For the most part, there are very few areas of contention when examining the contents of this book. The major area of contention is concerning demon possession of believers.  In pg. 206 of Dickason’s book, he says this regarding demon possession,

Some modify the argument to say that there is not room for both the Spirit and a demon, appealing to spatial limitation.  Spatial considerations do not affect the matter.  The omnipresent Spirit can in His total person indwell each believer despite our limited bodies.  Furthermore, a legion of demons may dwell in one person (Mark 5:9).  Space would not crowd out the possibility of the Holy Spirit and a demon residing in the same body.”

Dickason confirms his view of Christians being demon possessed in pg. 212,

Certain case studies seem to indicate that they can, under unusual circumstances, become or remain possessed after conversion.”

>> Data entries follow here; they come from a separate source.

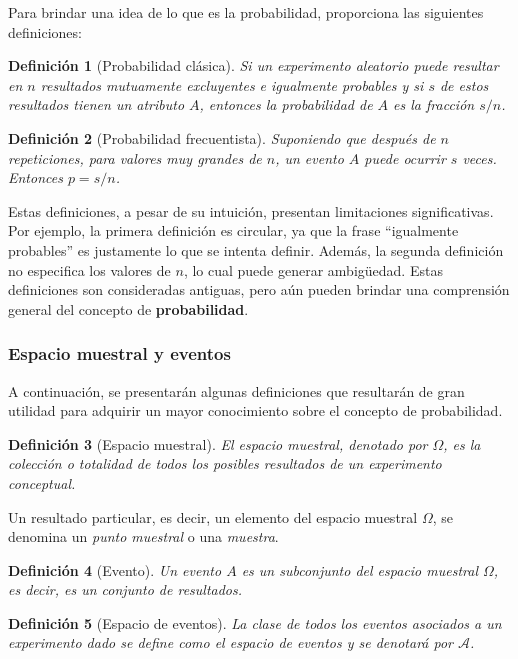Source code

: \documentclass[12pt]{article}
\newtheorem{definition}{Definición}
\begin{document}
Para brindar una idea de lo que es la probabilidad, \cite{mood86} proporciona las siguientes definiciones:


\begin{definition}[Probabilidad clásica]
    Si un experimento aleatorio puede resultar en $n$ resultados mutuamente excluyentes e igualmente probables y si $s$ de estos resultados tienen un atributo $A$, entonces la probabilidad de $A$ es la fracción $s/n$.
\end{definition}

\begin{definition}[Probabilidad frecuentista]
    Suponiendo que después de $n$ repeticiones, para valores muy grandes de $n$, un evento $A$ puede ocurrir $s$ veces. Entonces $p=s/n$.
\end{definition}

Estas definiciones, a pesar de su intuición, presentan limitaciones significativas. Por ejemplo, la primera definición es circular, ya que la frase ``igualmente probables'' es justamente lo que se intenta definir. Además, la segunda definición no especifica los valores de $n$, lo cual puede generar ambigüedad. Estas definiciones son consideradas antiguas, pero aún pueden brindar una comprensión general del concepto de \textbf{probabilidad}.\\

\subsubsection{Espacio muestral y eventos}
A continuación, se presentarán algunas definiciones que resultarán de gran utilidad para adquirir un mayor conocimiento sobre el concepto de probabilidad. 
\begin{definition}[Espacio muestral]
    El espacio muestral, denotado por $\Omega$, es la colección o totalidad de todos los posibles resultados de un experimento conceptual.
\end{definition}

Un resultado particular, es decir, un elemento del espacio muestral $\Omega$, se denomina un \textit{punto muestral} o una \textit{muestra}.

\begin{definition}[Evento]
Un evento $A$ es un subconjunto del espacio muestral $\Omega$, es decir, es un conjunto de resultados.
\end{definition}

\begin{definition}[Espacio de eventos]
    La clase de todos los eventos asociados a un experimento dado se define como el espacio de eventos y se denotará por $\mathscr{A}$.
\end{definition}
\end{document}
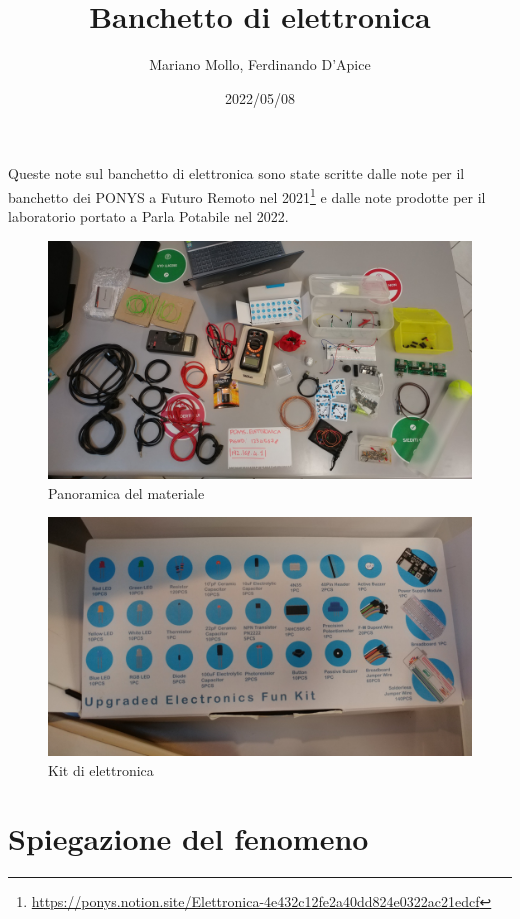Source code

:\documentclass[a4paper]{article}
\title{Banchetto di elettronica}
\author{Mariano Mollo, Ferdinando D'Apice}
\date{2022/05/08}
\begin{document}
\maketitle{}

Queste note sul banchetto di elettronica sono state scritte dalle note per il
banchetto dei PONYS a Futuro Remoto nel 2021\footnote{
  \url{https://ponys.notion.site/Elettronica-4e432c12fe2a40dd824e0322ac21edcf} }
e dalle note prodotte per il laboratorio portato a Parla Potabile nel 2022.

\begin{figure}[ht]
  \centering
  \includegraphics[width=\linewidth]{figures/panoramica_materiale}
  \caption{\label{fig:panoramica} Panoramica del materiale}
\end{figure}

\begin{figure}[ht]
  \centering
  \includegraphics[width=\linewidth]{figures/kit_elettronica}
  \caption{\label{fig:kit} Kit di elettronica}
\end{figure}

\section{Spiegazione del fenomeno}%
\label{sec:fenomeno}
\end{document}

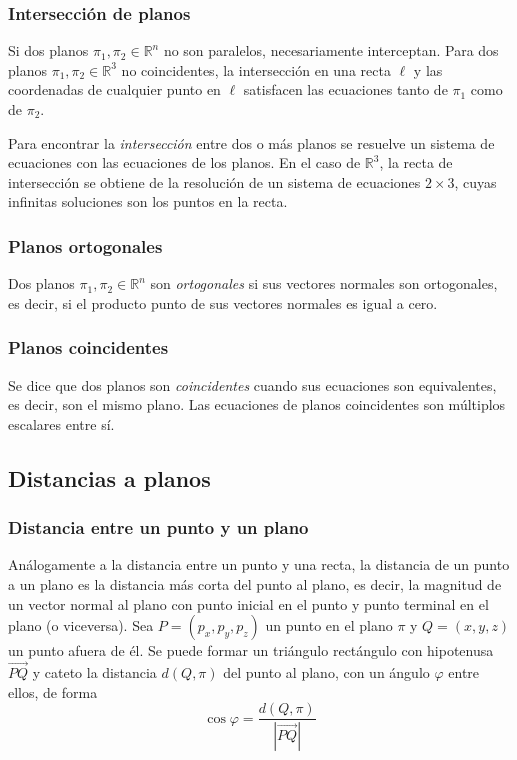 \documentclass{fmbnotes}
\begin{document}
\subsubsection{Intersección de planos}

Si dos planos \( \pi_{1}, \pi_{2} \in \mathbb{R}^{n} \) no son paralelos, necesariamente interceptan. Para dos planos \( \pi_{1}, \pi_{2} \in \mathbb{R}^{3} \) no coincidentes, la intersección en una recta \( \ell \) y las coordenadas de cualquier punto en \( \ell \) satisfacen las ecuaciones tanto de \( \pi_{1} \) como de \( \pi_{2} \).

Para encontrar la \emph{intersección} entre dos o más planos se resuelve un sistema de ecuaciones con las ecuaciones de los planos. En el caso de \( \mathbb{R}^{3} \), la recta de intersección se obtiene de la resolución de un sistema de ecuaciones \( 2 \times 3 \), cuyas infinitas soluciones son los puntos en la recta.

\subsubsection{ Planos ortogonales}

Dos planos \( \pi_{1}, \pi_{2} \in \mathbb{R}^{n} \) son \emph{ortogonales} si sus vectores normales son ortogonales, es decir, si el producto punto de sus vectores normales es igual a cero.

\subsubsection{ Planos coincidentes}

Se dice que dos planos son \emph{coincidentes} cuando sus ecuaciones son equivalentes, es decir, son el mismo plano. Las ecuaciones de planos coincidentes son múltiplos escalares entre sí.

\subsection{Distancias a planos}

\subsubsection{  Distancia entre un punto y un plano}

Análogamente a la distancia entre un punto y una recta, la distancia de un punto a un plano es la distancia más corta del punto al plano, es decir, la magnitud de un vector normal al plano con punto inicial en el punto y punto terminal en el plano (o viceversa). Sea \( P=\left(p_{x}, p_{y}, p_{z}\right) \) un punto en el plano \( \pi \) y \( Q=(x, y, z) \) un punto afuera de él. Se puede formar un triángulo rectángulo con hipotenusa \( \overrightarrow{P Q} \) y cateto la distancia \( d(Q, \pi) \) del punto al plano, con un ángulo \( \varphi \) entre ellos, de forma
\[ \cos \varphi =\frac{d(Q, \pi)}{\left|\overrightarrow{P Q}\right|} \]
\end{document}
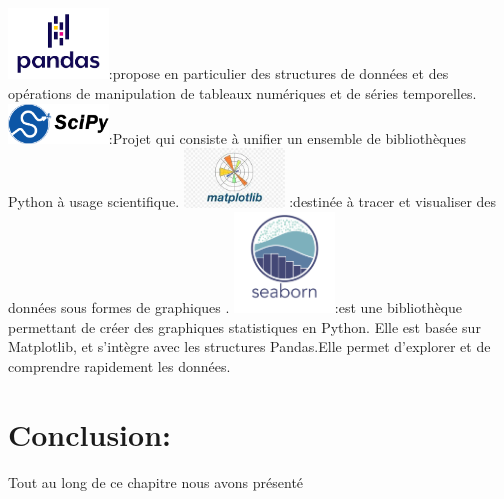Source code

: \newline
\includegraphics[width=0.20\textwidth]{figures/chap3/pandas.png}:propose en particulier des structures de données et des opérations de manipulation de tableaux numériques et de séries temporelles.
\newline
\includegraphics[width=0.20\textwidth]{figures/chap3/scipy.png}:Projet qui consiste à unifier un ensemble de bibliothèques Python à usage scientifique.
\newline
\includegraphics[width=0.20\textwidth]{figures/chap3/matplotlib.jpg} :destinée à tracer et visualiser des données sous formes de graphiques .
\newline
\includegraphics[width=0.20\textwidth]{figures/chap3/seaborn.png}:est une bibliothèque permettant de créer des graphiques statistiques en Python. Elle est basée sur Matplotlib, et s'intègre avec les structures Pandas.Elle permet d'explorer et de comprendre rapidement les données.\\
\section{Conclusion:}

 Tout au long de ce chapitre nous avons présenté 
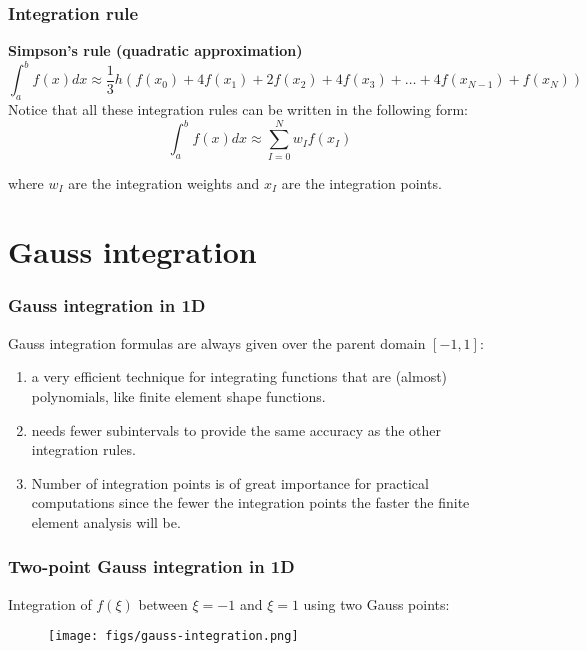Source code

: \documentclass[notes]{beamer}
\begin{document}
\begin{frame}
\frametitle{Integration rule}
\textbf{Simpson's rule (quadratic approximation)}
\begin{equation*}
	\int_a^b f(x)dx \approx \frac{1}{3} h (f(x_0) + 4f(x_1) + 2f(x_2) + 4f(x_3) +\dots + 4f(x_{N-1}) + f(x_N))
\end{equation*}
Notice that all these integration rules can be written in the following form:
\begin{equation*}
	\int_a^b f(x)dx \approx \sum_{I=0}^N w_I f(x_I)
\end{equation*}

where $w_I$ are the integration weights and $x_I$ are the integration points.
\end{frame}

\section{Gauss integration}
\begin{frame}
\frametitle{Gauss integration in 1D}
Gauss integration formulas are always given over the parent domain $[-1, 1]$:
	
	\begin{enumerate}
		\item a very efficient technique for integrating functions that are (almost)
		polynomials, like finite element shape functions.
		
		\item needs fewer subintervals to provide the same accuracy as the other integration rules.
		
		\item Number of integration points is of great importance for practical computations since
		the fewer the integration points the faster the finite element analysis will be.
	\end{enumerate}
\end{frame}

\begin{frame}
\frametitle{Two-point Gauss integration in 1D}
Integration of $f(\xi)$ between $\xi = -1$ and $\xi = 1 $ using two Gauss points:
	
	\begin{figure}[ht]
		\centering
		\texttt{[image: figs/gauss-integration.png]}
	\end{figure}
\end{frame}
\end{document}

This is a faulty view of demonization of a person or possession of a person.  Early in the book, the author is correct that demons can influence or harass a believer, but when it comes to possession of a believer or indwelling in a believer—this is where he goes off tangent.  A believer can not be possessed or indwelt by a demon (s) for a couple of reasons.  Reason one, a believer cannot be possessed because the Holy Spirit indwells a believer fully.  Since the believer’s body is the temple of the Holy Spirit (1 Cor. 6:19-20), a demon (s) cannot share in that space.  Another reason to not believe that a believer can be possessed by a demon is to examine these verses: Luke 4:33-35; 8:27-33; Matt 17:14-18.  Each episode in these verses indicates that the individuals possessed were unbelievers.  A third reason why a believer can’t be possessed is because a believer cannot be sober if he/she is control or possessed by a demon (s) of Satan (1 Peter 5:8-9; James 4:7). In addition, a believer cannot be demon possessed because there is nowhere in the Bible where Scripture points out that a believer is called to resist demon possession.  Rather he is to engage in spiritual warfare (Ephesians 6:10-18).  Moreover, a believer cannot be possessed because he is a new creature in Christ.  For example, 1 Peter 1:18-19 and 2 Cor. 5:17.  1 Peter 1:18-19 says, “…knowing that you were not redeemed with perishable things like silver or gold from your futile way of life inherited from your forefathers, but with precious blood, as of a lamb unblemished and spotless, the blood of Christ.”  And 2 Cor. 5:17 says, “Therefore if anyone is in Christ, he is a new creature; the old things passed away; behold, new things have come.”  A last reason why Satan cannot possess us is because 1 John 4:4 indicates that we have overcome Satan.  Since we have overcome Satan, it is impossible for him to indwell in a body of ours that belongs to the temple of the Holy Spirit.

This book is an important book for any student of the Bible, pastor, evangelist, minister, or anyone who wants to get clarity on this topic concerning angels, Satan, and demons, from God’s Word.


Dickason, Fred C. Angels: Elect. Chicago: Moody Press, 1995.